29 October 2006

Aboriginals over-represented yet again

Do you know where your children are? For most people the answer isn't, "living with my own parents."

The numbers in aboriginal communities are pretty startling.
Esme Fuller-Thompson, an associate professor of social work at the University of Toronto, said 17 per cent of all caregiving grandparents are of First Nations origin. "This was easily more than five times the numbers you'd expect to find given the population," she said.

Today, however, Fuller-Thompson and other researchers are finding children are usually driven into their grandparents' homes when their parents succumb to substance abuse.
We're talking 1 in 5 kids here. Another sad reality that won't be resolved by confronting authority, or laying siege to any amount of land.

RELATED: Statistics Canada has another study...
Northern Canadians (nudge, nudge, wink, wink) are more than three times as likely to fall victim to violent crimes than the rest of the country, most often at the hands of people they know, a new report suggested Monday.
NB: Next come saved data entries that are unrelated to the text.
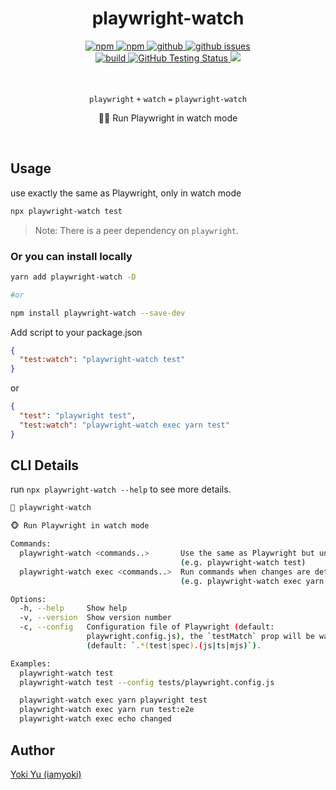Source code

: <h1 align="center">playwright-watch</h1>

<div align="center">
  <a href="https://www.npmjs.com/package/playwright-watch">
    <img src="https://img.shields.io/npm/v/playwright-watch" alt="npm">
  </a>

  <a href="https://www.npmjs.com/package/playwright-watch">
    <img src="https://img.shields.io/npm/v/playwright-watch/latest" alt="npm">
  </a>

  <a href="https://github.com/iamyoki/playwright-watch">
    <img src="https://img.shields.io/npm/l/playwright-watch" alt="github">
  </a>

  <a href="https://github.com/iamyoki/playwright-watch">
    <img src="https://img.shields.io/github/issues/iamyoki/playwright-watch" alt="github issues">
  </a>

  <br>

  <a href="https://app.travis-ci.com/github/iamyoki/playwright-watch">
    <img src="https://app.travis-ci.com/iamyoki/playwright-watch.svg" alt="build">
  </a>

  <a href="https://github.com/iamyoki/playwright-watch/actions/workflows/testing.yml">
    <img alt="GitHub Testing Status" src="https://github.com/iamyoki/playwright-watch/actions/workflows/testing.yml/badge.svg">
  </a>

  <a href="https://codecov.io/gh/iamyoki/playwright-watch">
    <img src="https://codecov.io/gh/iamyoki/playwright-watch/branch/main/graph/badge.svg?token=RD13S01FD1"/>
  </a>
    
</div>

<br>
<br>

<p align="center">
  <code>playwright</code>
  <code>+</code>
  <code>watch</code>
  <code>=</code>
  <code>playwright-watch</code>
</p>
<p align="center">🙈🐵 Run Playwright in watch mode</p>

<br>

## Usage

use exactly the same as Playwright, only in watch mode
```bash
npx playwright-watch test
```

> Note: There is a peer dependency on `playwright`.

### Or you can install locally

```bash
yarn add playwright-watch -D

#or

npm install playwright-watch --save-dev
```

Add script to your package.json

```json
{
  "test:watch": "playwright-watch test"
}
```

or

```json
{
  "test": "playwright test",
  "test:watch": "playwright-watch exec yarn test"
}
```

## CLI Details

run `npx playwright-watch --help` to see more details.

```bash
🙈 playwright-watch

🐵 Run Playwright in watch mode

Commands:
  playwright-watch <commands..>       Use the same as Playwright but under watch
                                      (e.g. playwright-watch test)     [default]
  playwright-watch exec <commands..>  Run commands when changes are detected
                                      (e.g. playwright-watch exec yarn test)

Options:
  -h, --help     Show help                                             [boolean]
  -v, --version  Show version number                                   [boolean]
  -c, --config   Configuration file of Playwright (default:
                 playwright.config.js), the `testMatch` prop will be watch path
                 (default: `.*(test|spec).(js|ts|mjs)`).

Examples:
  playwright-watch test
  playwright-watch test --config tests/playwright.config.js

  playwright-watch exec yarn playwright test
  playwright-watch exec yarn run test:e2e
  playwright-watch exec echo changed
```

## Author

[Yoki Yu (iamyoki)](https://github.com/iamyoki)
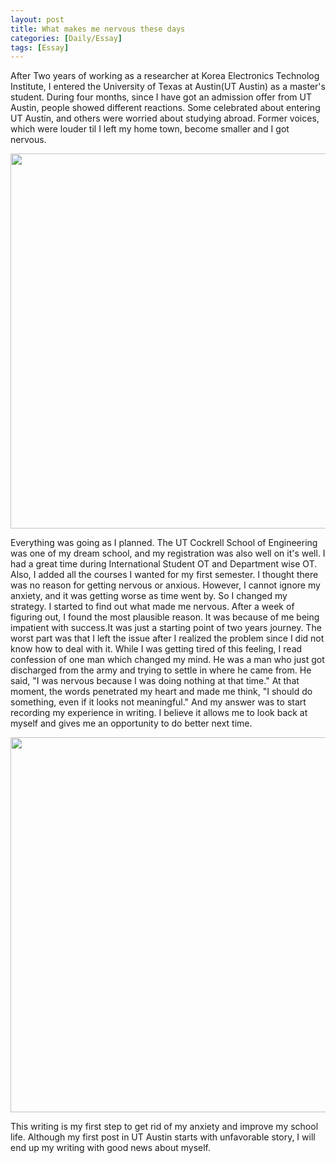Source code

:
 ```yaml
---
layout: post
title: What makes me nervous these days
categories: [Daily/Essay]
tags: [Essay]
---
```


After Two years of working as a researcher at Korea Electronics Technolog Institute, I entered the University of Texas at Austin(UT Austin) as a master's student. During four months, since I have got an admission offer from UT Austin, people showed different reactions. Some celebrated about entering UT Austin, and others were worried about studying abroad. Former voices, which were louder til I left my home town, become smaller and I got nervous.

<p align="center">
    <img src="https://media.giphy.com/media/LytiZGHa3DbCE/giphy.gif" width="600" />
</p>

Everything was going as I planned. The UT Cockrell School of Engineering was one of my dream school, and my registration was also well on it's well. I had a great time during International Student OT and Department wise OT. Also, I added all the courses I wanted for my first semester. I thought there was no reason for getting nervous or anxious. However, I cannot ignore my anxiety, and it was getting worse as time went by.
So I changed my strategy. I started to find out what made me nervous. After a week of figuring out, I found the most plausible reason. It was because of me being impatient with success.It was just a starting point of two years journey. The worst part was that I left the issue after I realized the problem since I did not know how to deal with it.
While I was getting tired of this feeling, I read confession of one man which changed my mind. He was a man who just got discharged from the army and trying to settle in where he came from. He said, "I was nervous because I was doing nothing at that time." At that moment, the words penetrated my heart and made me think, "I should do something, even if it looks not meaningful." And my answer was to start recording my experience in writing. I believe it allows me to look back at myself and gives me an opportunity to do better next time.

<p align="center">
    <img src="https://media.giphy.com/media/pOZhmE42D1WrCWATLK/giphy.gif" width="600" />
</p>

This writing is my first step to get rid of my anxiety and improve my school life. Although my first post in UT Austin starts with unfavorable story, I will end up my writing with good news about myself.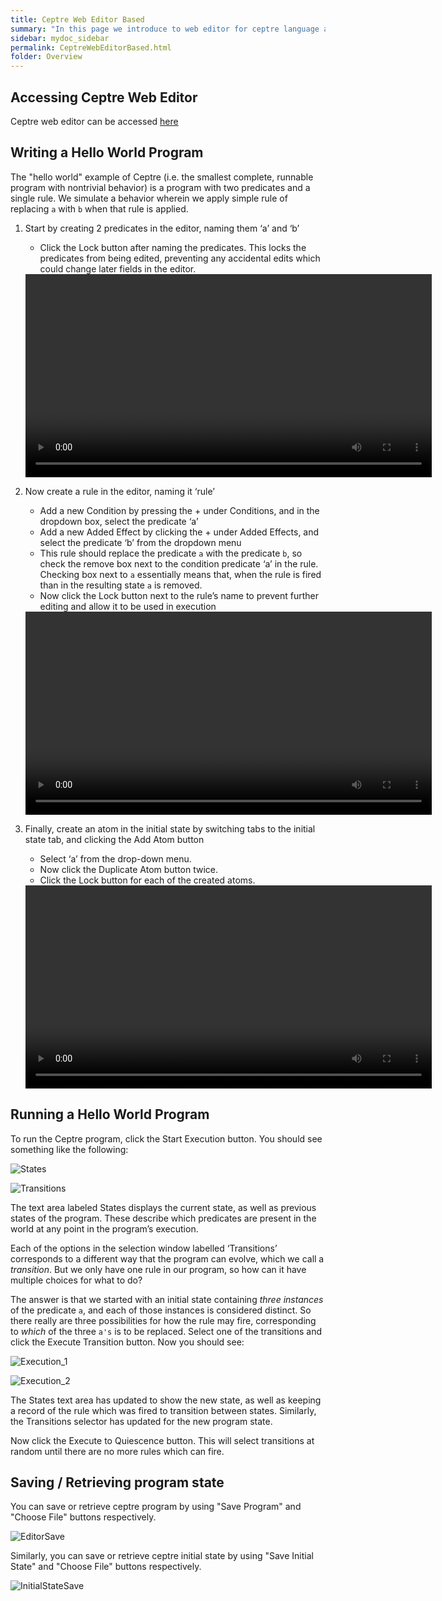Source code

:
 ```yaml
---
title: Ceptre Web Editor Based
summary: "In this page we introduce to web editor for ceptre language and run a small hello world program"
sidebar: mydoc_sidebar
permalink: CeptreWebEditorBased.html
folder: Overview
---
```


## Accessing Ceptre Web Editor
Ceptre web editor can be accessed [here](CeptreWebEditor.html)

## Writing a Hello World Program

The "hello world" example of Ceptre (i.e. the smallest complete, runnable program with nontrivial behavior) is a program with two predicates and a single rule. We simulate a behavior wherein we apply simple rule of replacing `a` with `b` when that rule is applied.

1. Start by creating 2 predicates in the editor, naming them ‘a’ and ‘b’ 
    - Click the Lock button after naming the predicates. This locks the predicates from being edited, preventing any accidental edits which could change later fields in the editor.
    
    <video width = "650" controls>
    <source src = "https://user-images.githubusercontent.com/42487202/148257087-50f3031b-5a61-4aff-940a-56ed605d945d.mov">
    </video>

2. Now create a rule in the editor, naming it ‘rule’
    - Add a new Condition by pressing the + under Conditions, and in the dropdown box, select the predicate ‘a’
    - Add a new Added Effect by clicking the + under Added Effects, and select the predicate ‘b’ from the dropdown menu
    - This rule should replace the predicate `a` with the predicate `b`, so check the remove box next to the condition predicate ‘a’ in the rule. Checking box next to `a` essentially means that, when the rule is fired than in the resulting state `a` is removed.
    - Now click the Lock button next to the rule’s name to prevent further editing and allow it to be used in execution

    <video width = "650" controls>
    <source src = "https://user-images.githubusercontent.com/42487202/148257153-7ab9a003-ddd0-47c0-a048-beebee760592.mov">
    </video>

3. Finally, create an atom in the initial state by switching tabs to the initial state tab, and clicking the Add Atom button
    - Select ‘a’ from the drop-down menu. 
    - Now click the Duplicate Atom button twice. 
    - Click the Lock button for each of the created atoms. 

    <video width = "650" controls>
    <source src = "https://user-images.githubusercontent.com/42487202/148257203-02dfdf5a-5917-4707-a57d-c00e7f9d6231.mov">
    </video>

## Running a Hello World Program

To run the Ceptre program, click the Start Execution button. You should see something like the following:

![States](https://user-images.githubusercontent.com/42487202/148247870-fefd6923-7026-4162-92a5-33df8e4ba88a.png)

![Transitions](https://user-images.githubusercontent.com/42487202/148247941-899f15d6-4016-43a9-9e4d-2f5231ef1c50.png)

The text area labeled States displays the current state, as well as previous states of the program. These describe which predicates are present in the world at any point in the program’s execution.

Each of the options in the selection window labelled ‘Transitions’ corresponds to a different way that the program can evolve, which we call a *transition*. But we only have one rule in our program, so how can it have multiple choices for what to do?

The answer is that we started with an initial state containing *three instances* of the predicate `a`, and each of those instances is considered distinct. So there really are three possibilities for how the rule may fire, corresponding to *which* of the three `a's` is to be replaced.
Select one of the transitions and click the Execute Transition button. Now you should see:

![Execution_1](https://user-images.githubusercontent.com/42487202/148248002-b6ba3516-d5f7-45d8-a90f-43ea7b0fa4c3.png)

![Execution_2](https://user-images.githubusercontent.com/42487202/148248029-e69e71e6-8445-435d-986c-b2e6712d38b4.png)

The States text area has updated to show the new state, as well as keeping a record of the rule which was fired to transition between states. Similarly, the Transitions selector has updated for the new program state.

Now click the Execute to Quiescence button. This will select transitions at random until there are no more rules which can fire.

## Saving / Retrieving program state
You can save or retrieve ceptre program by using "Save Program" and "Choose File" buttons respectively.

![EditorSave](https://user-images.githubusercontent.com/42487202/148253639-d88494b5-1ea3-41e6-ae8f-2cccb2828d79.png)

Similarly, you can save or retrieve ceptre initial state by using "Save Initial State" and "Choose File" buttons respectively.

![InitialStateSave](https://user-images.githubusercontent.com/42487202/148253685-ca344351-3bec-40e8-9b5c-d5e79eed18b5.png)

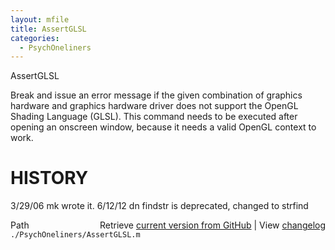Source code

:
 ```yaml
---
layout: mfile
title: AssertGLSL
categories:
  - PsychOneliners
---
```


AssertGLSL

Break and issue an error message if the given combination of graphics
hardware and graphics hardware driver does not support the OpenGL Shading
Language \(GLSL\). This command needs to be executed after opening an
onscreen window, because it needs a valid OpenGL context to work.

# HISTORY
3/29/06   mk     wrote it.
6/12/12   dn     findstr is deprecated, changed to strfind


<div class="code_header" style="text-align:right;">
  <span style="float:left;">Path&nbsp;&nbsp;</span> <span class="counter">Retrieve <a href=
  "https://raw.github.com/Psychtoolbox-3/Psychtoolbox-3/beta/./PsychOneliners/AssertGLSL.m">current version from GitHub</a> | View <a href=
  "https://github.com/Psychtoolbox-3/Psychtoolbox-3/commits/beta/./PsychOneliners/AssertGLSL.m">changelog</a></span>
</div>
<div class="code">
  <code>./PsychOneliners/AssertGLSL.m</code>
</div>
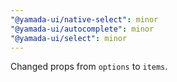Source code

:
 ```yaml
---
"@yamada-ui/native-select": minor
"@yamada-ui/autocomplete": minor
"@yamada-ui/select": minor
---
```


Changed props from `options` to `items`.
A previous Statscan report said that reports of spousal abuse was nearly double in the North, compared with the rest of Canada.

Northern residents, Statscan noted, tend to be younger on average than residents in the rest of Canada; they have higher proportions of lone-parent families and common-law families; they have higher rates of unemployment and they have higher proportions of Aboriginal residents, compared to the provinces.